When this backwards planning is done, an important advantage is discovered: Designing a solution for reliability leads to a path that, with little additional cost and effort, solves scalability issues as well.

Build Resilient Applications #

There are two main reasons that we design applications for failure.

  • The first reason is User Experience. It’s no secret that you will have user attrition and lost revenue if you cannot shield your end users from issues outside their control.
  • The second reason is Business Services. All business critical systems require resiliency and the difference between a 99.7% uptime and 99.99% could be hours of lost revenue or interrupted business services. Given an application load of 1 billion requests per month, a 99.7% uptime is 2+ hours versus just 4 minutes for 99.99%. Ouch!

Werner Vogels, the CTO of Amazon Web Services once said at a past AWS re:Invent

“Everything fails, all the time.”

It’s a devastating reality and it’s something we all must accept. No matter how mathematically improbable, we simply cannot eliminate all failures. It’s how we reduce the impact of those failures that improves the overall resiliency of our applications.

Core Principles for Failure #

Graceful Degredation #

The way we reduce the impact of failure on our users and business is through graceful degradation. Conceptually it’s very simple – we want to continue to operate in lieu of a failure in some degraded capacity. Keeping with the premise that applications fail all the time, you’ve probably experienced degraded services without even realizing it – and that is the ultimate goal.

Caching #

Caching is the first layer of defense when dealing with a failure.

Depending on your applications reliance on up-to-date bleeding edge information you should consider caching everything. It’s very easy for developers to reject caching because they always want the freshest information for their users. However, when the difference between a happy customer and a sad one is using some few-minute old data… choose the latter. As an example, imagine you have a fairly advanced web application. What can you cache?

  • Full HTML pages with CloudFront
  • Database records with ElastiCache
  • Page Fragments with tools such as Varnish
  • Remote API calls from your backend with ElastiCache

Retry #

As applications get more complex we rely on more external services than ever before.

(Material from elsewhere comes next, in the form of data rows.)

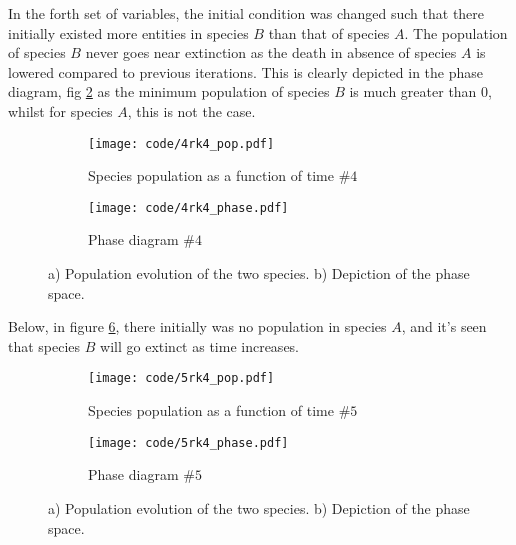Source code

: \documentclass[a4paper]{article}
\newcommand{\newparagraph}{\vspace{.5cm}\noindent}
\begin{document}
\newparagraph
In the forth set of variables, the initial condition was changed such that there initially existed more entities in species $B$ than that of species $A$. The population of species $B$ never goes near extinction as the death in absence of species $A$ is lowered compared to previous iterations. This is clearly depicted in the phase diagram, fig \ref{fig: param 4 phase} as the minimum population of species $B$ is much greater than 0, whilst for species $A$, this is not the case.
\begin{figure}[H]
    \centering
    \begin{subfigure}{0.45\textwidth}
        \texttt{[image: code/4rk4\_pop.pdf]}
        \caption{Species population as a function of time $\#4$}
        \label{fig: param 4 pop}
    \end{subfigure}
    \hfill    
    \begin{subfigure}{0.45\textwidth}
        \texttt{[image: code/4rk4\_phase.pdf]}
        \caption{Phase diagram $\#4$}
        \label{fig: param 4 phase}
    \end{subfigure}
    \caption{a) Population evolution of the two species. b) Depiction of the phase space.}
    \label{fig: param 4}
\end{figure}\noindent
Below, in figure \ref{fig: param 5}, there initially was no population in species $A$, and it's seen that species $B$ will go extinct as time increases.
\begin{figure}[H]
    \centering
    \begin{subfigure}{0.45\textwidth}
        \texttt{[image: code/5rk4\_pop.pdf]}
        \caption{Species population as a function of time $\#5$}
        \label{fig: param 5 pop}
    \end{subfigure}
    \hfill    
    \begin{subfigure}{0.45\textwidth}
        \texttt{[image: code/5rk4\_phase.pdf]}
        \caption{Phase diagram $\#5$}
        \label{fig: param 5 phase}
    \end{subfigure}
    \caption{a) Population evolution of the two species. b) Depiction of the phase space.}
    \label{fig: param 5}
\end{figure}
\end{document}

Whether it’s a 3rd party service provider or your microservices architecture at work, failures are common and often transient.

A common pattern for dealing with transient failures on these types of requests is to implement retry logic. Using exponential back off or a Fibonacci sequence you can retry for some time before eventually throwing an exception. It’s important to fail fast and not trigger rate limiting on your source, so don’t continue indefinitely.

Rate Limiting #

In the case of denial of service attacks, self-imposed or otherwise, your primary defense is rate limiting based on a context.

You can limit the amount of requests to your application based on user data, source address or both. By imposing a limit on requests you can improve your performance during a failure by reducing the actual load and the load imposed by your retry logic.

Also consider using exponential back off or a Fibonacci increase to help mitigate particularly demanding services. For example, during a peak in capacity that cannot be met immediately, a reduction in load would allow your applications infrastructure to respond to the demand (think auto scaling) before completely failing.

Fail Fast #

When your application is running out of memory, threads or other resources you can help recovery time by failing fast. You should return an error as soon as possible when it’s detected. Not only will your users be happier not waiting on your application to respond, you will also not cascade the delay into dependent services.

Static Fallback #

Whether you’re rate limiting or simply cannot fail silently, you’ll need something to fallback to. A static fallback is a way to provide at least some response to your end users without leaving them to the wind with erroneous error output or no response at all.

It’s always better to return content that makes sense to the context of the user and you’ve probably seen this before if you’re a frequent user of sites like Reddit or Twitter.

Fail Silently #

When all of your layers of protection have failed to preserve your service, it’s time to fail silently.

Failing silently is when you rely on your logging, monitoring and other infrastructure to respond to your errors with the least impact to the end user. It’s a best practice to return a 200 OK with no content and log your errors on the backend than to return a 500 Internal Server Error, similar HTTP status code or worse yet, a nasty stack trace/log dump.

Failing Fast as a Developer #

There are two patterns that you can implement to improve your ability to fail fast: Circuit Breaking and Load Shedding. Generally, you want to leverage your monitoring tools such as Cloudwatch and your logs to detect failure early and begin mitigating the impact as soon as possible. These two patterns are automation at it’s finest.

Circuit Breaking #

Circuit breaking is purposefully degrading performance in light of failure events in your logging or monitoring system. You can utilize any of the degradation patterns mentioned above in the circuit. Finally, by implementing health checks into your service you can restore normal service as soon as possible.

Load Shedding #

Load shedding is a method of failing fast that occurs at the networking level. Like circuit breaking, you can rely on monitoring data to reroute traffic from your application to a Static Fallback that you have configured. For example, Route53 has failover support built right in that would allow you to use this pattern right away.